TASK ITEM: State the number of lines in the following data that contain the string "today", and nothing else.

[Document images with source code]
=== Begin Enclosure ===

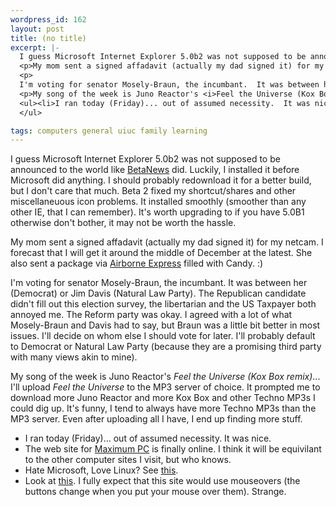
 ```yaml
--- 
wordpress_id: 162
layout: post
title: (no title)
excerpt: |-
  I guess Microsoft Internet Explorer 5.0b2 was not supposed to be announced to the world like <a href="http://www.betanews.com/">BetaNews</a> did.  Luckily, I installed it before Microsoft did anything.  I should probably redownload it for a better build, but I don't care that much.  Beta 2 fixed my shortcut/shares and other miscellaneuous icon problems.  It installed smoothly (smoother than any other IE, that I can remember).  It's worth upgrading to if you have 5.0B1 otherwise don't bother, it may not be worth the hassle.
  <p>My mom sent a signed affadavit (actually my dad signed it) for my netcam.  I forecast that I will get it around the middle of December at the latest.  She also sent a package via <a href="http://www.airborne-express.com/">Airborne Express</a> filled with Candy. :)
  <p>
  I'm voting for senator Mosely-Braun, the incumbant.  It was between her (Democrat) or Jim Davis (Natural Law Party).  The Republican candidate didn't fill out this election survey, the libertarian and the US Taxpayer both annoyed me.  The Reform party was okay.  I agreed with a lot of what Mosely-Braun and Davis had to say, but Braun was a little bit better in most issues.  I'll decide on whom else I should vote for later.  I'll probably default to Democrat or Natural Law Party (because they are a promising third party with many views akin to mine).
  <p>My song of the week is Juno Reactor's <i>Feel the Universe (Kox Box remix)</i>... I'll upload <i>Feel the Universe</i> to the MP3 server of choice.  It prompted me to download more Juno Reactor and more Kox Box and other Techno MP3s I could dig up.  It's funny, I tend to always have more Techno MP3s than the MP3 server.  Even after uploading all I have, I end up finding more stuff.
  <ul><li>I ran today (Friday)... out of assumed necessity.  It was nice.<li>The web site for <a href="http://www.maximumpcmag.com/">Maximum PC</a> is finally online.  I think it will be equivilant to the other computer sites I visit, but who knows.<li>Hate Microsoft, Love Linux?  See <a href="http://www.kmfms.com/">this</a>.<li>Look at <a href="http://www.zapme.com/home.html">this</a>.  I fully expect that this site would use mouseovers (the buttons change when you put your mouse over them).  Strange.
  </ul>

tags: computers general uiuc family learning
---
```


I guess Microsoft Internet Explorer 5.0b2 was not supposed to be announced to the world like <a href="http://www.betanews.com/">BetaNews</a> did.  Luckily, I installed it before Microsoft did anything.  I should probably redownload it for a better build, but I don't care that much.  Beta 2 fixed my shortcut/shares and other miscellaneuous icon problems.  It installed smoothly (smoother than any other IE, that I can remember).  It's worth upgrading to if you have 5.0B1 otherwise don't bother, it may not be worth the hassle.
<p>My mom sent a signed affadavit (actually my dad signed it) for my netcam.  I forecast that I will get it around the middle of December at the latest.  She also sent a package via <a href="http://www.airborne-express.com/">Airborne Express</a> filled with Candy. :)
<p>
I'm voting for senator Mosely-Braun, the incumbant.  It was between her (Democrat) or Jim Davis (Natural Law Party).  The Republican candidate didn't fill out this election survey, the libertarian and the US Taxpayer both annoyed me.  The Reform party was okay.  I agreed with a lot of what Mosely-Braun and Davis had to say, but Braun was a little bit better in most issues.  I'll decide on whom else I should vote for later.  I'll probably default to Democrat or Natural Law Party (because they are a promising third party with many views akin to mine).
<p>My song of the week is Juno Reactor's <i>Feel the Universe (Kox Box remix)</i>... I'll upload <i>Feel the Universe</i> to the MP3 server of choice.  It prompted me to download more Juno Reactor and more Kox Box and other Techno MP3s I could dig up.  It's funny, I tend to always have more Techno MP3s than the MP3 server.  Even after uploading all I have, I end up finding more stuff.
<ul><li>I ran today (Friday)... out of assumed necessity.  It was nice.<li>The web site for <a href="http://www.maximumpcmag.com/">Maximum PC</a> is finally online.  I think it will be equivilant to the other computer sites I visit, but who knows.<li>Hate Microsoft, Love Linux?  See <a href="http://www.kmfms.com/">this</a>.<li>Look at <a href="http://www.zapme.com/home.html">this</a>.  I fully expect that this site would use mouseovers (the buttons change when you put your mouse over them).  Strange.
</ul>
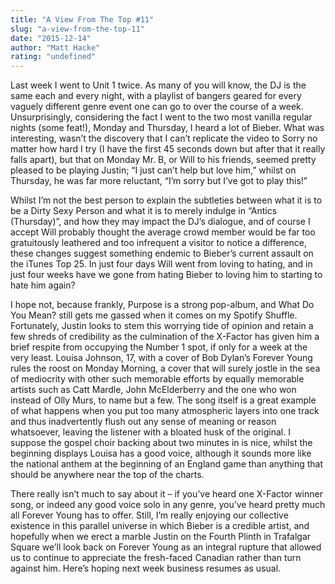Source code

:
 ```yaml
---
title: "A View From The Top #11"
slug: "a-view-from-the-top-11"
date: "2015-12-14"
author: "Matt Hacke"
rating: "undefined"
---
```


Last week I went to Unit 1 twice. As many of you will know, the DJ is the same each and every night, with a playlist of bangers geared for every vaguely different genre event one can go to over the course of a week. Unsurprisingly, considering the fact I went to the two most vanilla regular nights (some feat!), Monday and Thursday, I heard a lot of Bieber. What was interesting, wasn’t the discovery that I can’t replicate the video to Sorry no matter how hard I try (I have the first 45 seconds down but after that it really falls apart), but that on Monday Mr. B, or Will to his friends, seemed pretty pleased to be playing Justin; “I just can’t help but love him,” whilst on Thursday, he was far more reluctant, “I’m sorry but I’ve got to play this!”

Whilst I’m not the best person to explain the subtleties between what it is to be a Dirty Sexy Person and what it is to merely indulge in “Antics (Thursday)”, and how they may impact the DJ’s dialogue, and of course I accept Will probably thought the average crowd member would be far too gratuitously leathered and too infrequent a visitor to notice a difference, these changes suggest something endemic to Bieber’s current assault on the iTunes Top 25. In just four days Will went from loving to hating, and in just four weeks have we gone from hating Bieber to loving him to starting to hate him again?

I hope not, because frankly, Purpose is a strong pop-album, and What Do You Mean? still gets me gassed when it comes on my Spotify Shuffle. Fortunately, Justin looks to stem this worrying tide of opinion and retain a few shreds of credibility as the culmination of the X-Factor has given him a brief respite from occupying the Number 1 spot, if only for a week at the very least. Louisa Johnson, 17, with a cover of Bob Dylan’s Forever Young rules the roost on Monday Morning, a cover that will surely jostle in the sea of mediocrity with other such memorable efforts by equally memorable artists such as Catt Mardle, John McElderberry and the one who won instead of Olly Murs, to name but a few. The song itself is a great example of what happens when you put too many atmospheric layers into one track and thus inadvertently flush out any sense of meaning or reason whatsoever, leaving the listener with a bloated husk of the original. I suppose the gospel choir backing about two minutes in is nice, whilst the beginning displays Louisa has a good voice, although it sounds more like the national anthem at the beginning of an England game than anything that should be anywhere near the top of the charts.

There really isn’t much to say about it – if you’ve heard one X-Factor winner song, or indeed any good voice solo in any genre, you’ve heard pretty much all Forever Young has to offer. Still, I’m really enjoying our collective existence in this parallel universe in which Bieber is a credible artist, and hopefully when we erect a marble Justin on the Fourth Plinth in Trafalgar Square we’ll look back on Forever Young as an integral rupture that allowed us to continue to appreciate the fresh-faced Canadian rather than turn against him. Here’s hoping next week business resumes as usual.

=== End Enclosure ===

EXERCISE OUTPUT: 2